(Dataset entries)

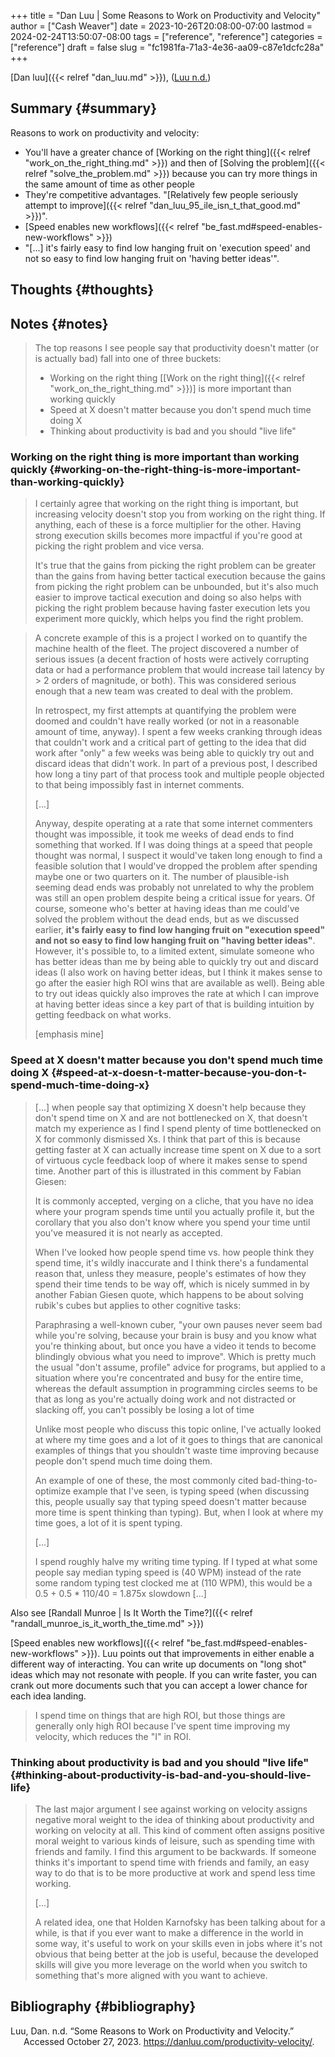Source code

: +++
title = "Dan Luu | Some Reasons to Work on Productivity and Velocity"
author = ["Cash Weaver"]
date = 2023-10-26T20:08:00-07:00
lastmod = 2024-02-24T13:50:07-08:00
tags = ["reference", "reference"]
categories = ["reference"]
draft = false
slug = "fc1981fa-71a3-4e36-aa09-c87e1dcfc28a"
+++

[Dan luu]({{< relref "dan_luu.md" >}}), (<a href="#citeproc_bib_item_1">Luu n.d.</a>)


## Summary {#summary}

Reasons to work on productivity and velocity:

-   You'll have a greater chance of [Working on the right thing]({{< relref "work_on_the_right_thing.md" >}}) and then of [Solving the problem]({{< relref "solve_the_problem.md" >}}) because you can try more things in the same amount of time as other people
-   They're competitive advantages. "[Relatively few people seriously attempt to improve]({{< relref "dan_luu_95_ile_isn_t_that_good.md" >}})".
-   [Speed enables new workflows]({{< relref "be_fast.md#speed-enables-new-workflows" >}})
-   "[...] it's fairly easy to find low hanging fruit on 'execution speed' and not so easy to find low hanging fruit on 'having better ideas'".


## Thoughts {#thoughts}


## Notes {#notes}

> The top reasons I see people say that productivity doesn't matter (or is actually bad) fall into one of three buckets:
>
> -   Working on the right thing [[Work on the right thing]({{< relref "work_on_the_right_thing.md" >}})] is more important than working quickly
> -   Speed at X doesn't matter because you don't spend much time doing X
> -   Thinking about productivity is bad and you should "live life"


### Working on the right thing is more important than working quickly {#working-on-the-right-thing-is-more-important-than-working-quickly}

> I certainly agree that working on the right thing is important, but increasing velocity doesn't stop you from working on the right thing. If anything, each of these is a force multiplier for the other. Having strong execution skills becomes more impactful if you're good at picking the right problem and vice versa.
>
> It's true that the gains from picking the right problem can be greater than the gains from having better tactical execution because the gains from picking the right problem can be unbounded, but it's also much easier to improve tactical execution and doing so also helps with picking the right problem because having faster execution lets you experiment more quickly, which helps you find the right problem.

<!--quoteend-->

> A concrete example of this is a project I worked on to quantify the machine health of the fleet. The project discovered a number of serious issues (a decent fraction of hosts were actively corrupting data or had a performance problem that would increase tail latency by &gt; 2 orders of magnitude, or both). This was considered serious enough that a new team was created to deal with the problem.
>
> In retrospect, my first attempts at quantifying the problem were doomed and couldn't have really worked (or not in a reasonable amount of time, anyway). I spent a few weeks cranking through ideas that couldn't work and a critical part of getting to the idea that did work after "only" a few weeks was being able to quickly try out and discard ideas that didn't work. In part of a previous post, I described how long a tiny part of that process took and multiple people objected to that being impossibly fast in internet comments.
>
> [...]
>
> Anyway, despite operating at a rate that some internet commenters thought was impossible, it took me weeks of dead ends to find something that worked. If I was doing things at a speed that people thought was normal, I suspect it would've taken long enough to find a feasible solution that I would've dropped the problem after spending maybe one or two quarters on it. The number of plausible-ish seeming dead ends was probably not unrelated to why the problem was still an open problem despite being a critical issue for years. Of course, someone who's better at having ideas than me could've solved the problem without the dead ends, but as we discussed earlier, **it's fairly easy to find low hanging fruit on "execution speed" and not so easy to find low hanging fruit on "having better ideas"**. However, it's possible to, to a limited extent, simulate someone who has better ideas than me by being able to quickly try out and discard ideas (I also work on having better ideas, but I think it makes sense to go after the easier high ROI wins that are available as well). Being able to try out ideas quickly also improves the rate at which I can improve at having better ideas since a key part of that is building intuition by getting feedback on what works.
>
> [emphasis mine]


### Speed at X doesn't matter because you don't spend much time doing X {#speed-at-x-doesn-t-matter-because-you-don-t-spend-much-time-doing-x}

> [...] when people say that optimizing X doesn't help because they don't spend time on X and are not bottlenecked on X, that doesn't match my experience as I find I spend plenty of time bottlenecked on X for commonly dismissed Xs. I think that part of this is because getting faster at X can actually increase time spent on X due to a sort of virtuous cycle feedback loop of where it makes sense to spend time. Another part of this is illustrated in this comment by Fabian Giesen:
>
> <div class="quote2">
>
> It is commonly accepted, verging on a cliche, that you have no idea where your program spends time until you actually profile it, but the corollary that you also don't know where you spend your time until you've measured it is not nearly as accepted.
>
> </div>
>
> When I've looked how people spend time vs. how people think they spend time, it's wildly inaccurate and I think there's a fundamental reason that, unless they measure, people's estimates of how they spend their time tends to be way off, which is nicely summed in by another Fabian Giesen quote, which happens to be about solving rubik's cubes but applies to other cognitive tasks:
>
> <div class="quote2">
>
> Paraphrasing a well-known cuber, "your own pauses never seem bad while you're solving, because your brain is busy and you know what you're thinking about, but once you have a video it tends to become blindingly obvious what you need to improve". Which is pretty much the usual "don't assume, profile" advice for programs, but applied to a situation where you're concentrated and busy for the entire time, whereas the default assumption in programming circles seems to be that as long as you're actually doing work and not distracted or slacking off, you can't possibly be losing a lot of time
>
> </div>
>
> Unlike most people who discuss this topic online, I've actually looked at where my time goes and a lot of it goes to things that are canonical examples of things that you shouldn't waste time improving because people don't spend much time doing them.
>
> An example of one of these, the most commonly cited bad-thing-to-optimize example that I've seen, is typing speed (when discussing this, people usually say that typing speed doesn't matter because more time is spent thinking than typing). But, when I look at where my time goes, a lot of it is spent typing.
>
> [...]
>
> I spend roughly halve my writing time typing. If I typed at what some people say median typing speed is (40 WPM) instead of the rate some random typing test clocked me at (110 WPM), this would be a 0.5 + 0.5 \* 110/40 = 1.875x slowdown [...]

Also see [Randall Munroe | Is It Worth the Time?]({{< relref "randall_munroe_is_it_worth_the_time.md" >}})

[Speed enables new workflows]({{< relref "be_fast.md#speed-enables-new-workflows" >}}). Luu points out that improvements in either enable a different way of interacting. You can write up documents on "long shot" ideas which may not resonate with people. If you can write faster, you can crank out more documents such that you can accept a lower chance for each idea landing.

> I spend time on things that are high ROI, but those things are generally only high ROI because I've spent time improving my velocity, which reduces the "I" in ROI.


### Thinking about productivity is bad and you should "live life" {#thinking-about-productivity-is-bad-and-you-should-live-life}

> The last major argument I see against working on velocity assigns negative moral weight to the idea of thinking about productivity and working on velocity at all. This kind of comment often assigns positive moral weight to various kinds of leisure, such as spending time with friends and family. I find this argument to be backwards. If someone thinks it's important to spend time with friends and family, an easy way to do that is to be more productive at work and spend less time working.
>
> [...]
>
> A related idea, one that Holden Karnofsky has been talking about for a while, is that if you ever want to make a difference in the world in some way, it's useful to work on your skills even in jobs where it's not obvious that being better at the job is useful, because the developed skills will give you more leverage on the world when you switch to something that's more aligned with you want to achieve.


## Bibliography {#bibliography}

<style>.csl-entry{text-indent: -1.5em; margin-left: 1.5em;}</style><div class="csl-bib-body">
  <div class="csl-entry"><a id="citeproc_bib_item_1"></a>Luu, Dan. n.d. “Some Reasons to Work on Productivity and Velocity.” Accessed October 27, 2023. <a href="https://danluu.com/productivity-velocity/">https://danluu.com/productivity-velocity/</a>.</div>
</div>
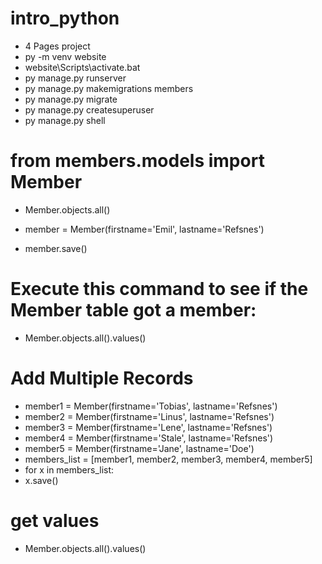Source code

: # intro_python
* 4 Pages project 
* py -m venv  website
* website\Scripts\activate.bat
* py manage.py runserver
* py manage.py makemigrations members
* py manage.py migrate
* py manage.py createsuperuser
* py manage.py shell
# from members.models import Member
* Member.objects.all()

* member = Member(firstname='Emil', lastname='Refsnes')
*  member.save()
# Execute this command to see if the Member table got a member:

* Member.objects.all().values()

# Add Multiple Records
* member1 = Member(firstname='Tobias', lastname='Refsnes')
* member2 = Member(firstname='Linus', lastname='Refsnes')
* member3 = Member(firstname='Lene', lastname='Refsnes')
* member4 = Member(firstname='Stale', lastname='Refsnes')
* member5 = Member(firstname='Jane', lastname='Doe')
* members_list = [member1, member2, member3, member4, member5]
*  for x in members_list:
*    x.save()
# get values 
* Member.objects.all().values()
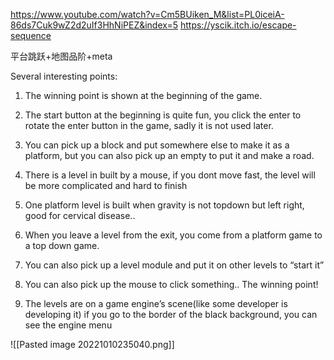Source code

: https://www.youtube.com/watch?v=Cm5BUiken_M&list=PL0iceiA-86ds7Cuk9wZ2d2uIf3HhNiPEZ&index=5
https://yscik.itch.io/escape-sequence

平台跳跃+地图品阶+meta

Several interesting points:

1.  The winning point is shown at the beginning of the game. 
    
2.  The start button at the beginning is quite fun, you click the enter to rotate the enter button in the game, sadly it is not used later.
    
3.  You can pick up a block and put somewhere else to make it as a platform, but you can also pick up an empty to put it and make a road.
    
4.  There is a level in built by a mouse, if you dont move fast, the level will be more complicated and hard to finish
    
5.  One platform level is built when gravity is not topdown but left right, good for cervical disease..
    
6.  When you leave a level from the exit, you come from a platform game to a top down game.
    
7.  You can also pick up a level module and put it on other levels to “start it”
    
8.  You can also pick up the mouse to click something.. The winning point! 
    
9.  The levels are on a game engine’s scene(like some developer is developing it) if you go to the border of the black background, you can see the engine menu
    

![[Pasted image 20221010235040.png]]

#### Activity:
Copy the lines of the entries above that mention "spending".

#### Written answer:
> Anyway, despite operating at a rate that some internet commenters thought was impossible, it took me weeks of dead ends to find something that worked. If I was doing things at a speed that people thought was normal, I suspect it would've taken long enough to find a feasible solution that I would've dropped the problem after spending maybe one or two quarters on it. The number of plausible-ish seeming dead ends was probably not unrelated to why the problem was still an open problem despite being a critical issue for years. Of course, someone who's better at having ideas than me could've solved the problem without the dead ends, but as we discussed earlier, **it's fairly easy to find low hanging fruit on "execution speed" and not so easy to find low hanging fruit on "having better ideas"**. However, it's possible to, to a limited extent, simulate someone who has better ideas than me by being able to quickly try out and discard ideas (I also work on having better ideas, but I think it makes sense to go after the easier high ROI wins that are available as well). Being able to try out ideas quickly also improves the rate at which I can improve at having better ideas since a key part of that is building intuition by getting feedback on what works.
> The last major argument I see against working on velocity assigns negative moral weight to the idea of thinking about productivity and working on velocity at all. This kind of comment often assigns positive moral weight to various kinds of leisure, such as spending time with friends and family. I find this argument to be backwards. If someone thinks it's important to spend time with friends and family, an easy way to do that is to be more productive at work and spend less time working.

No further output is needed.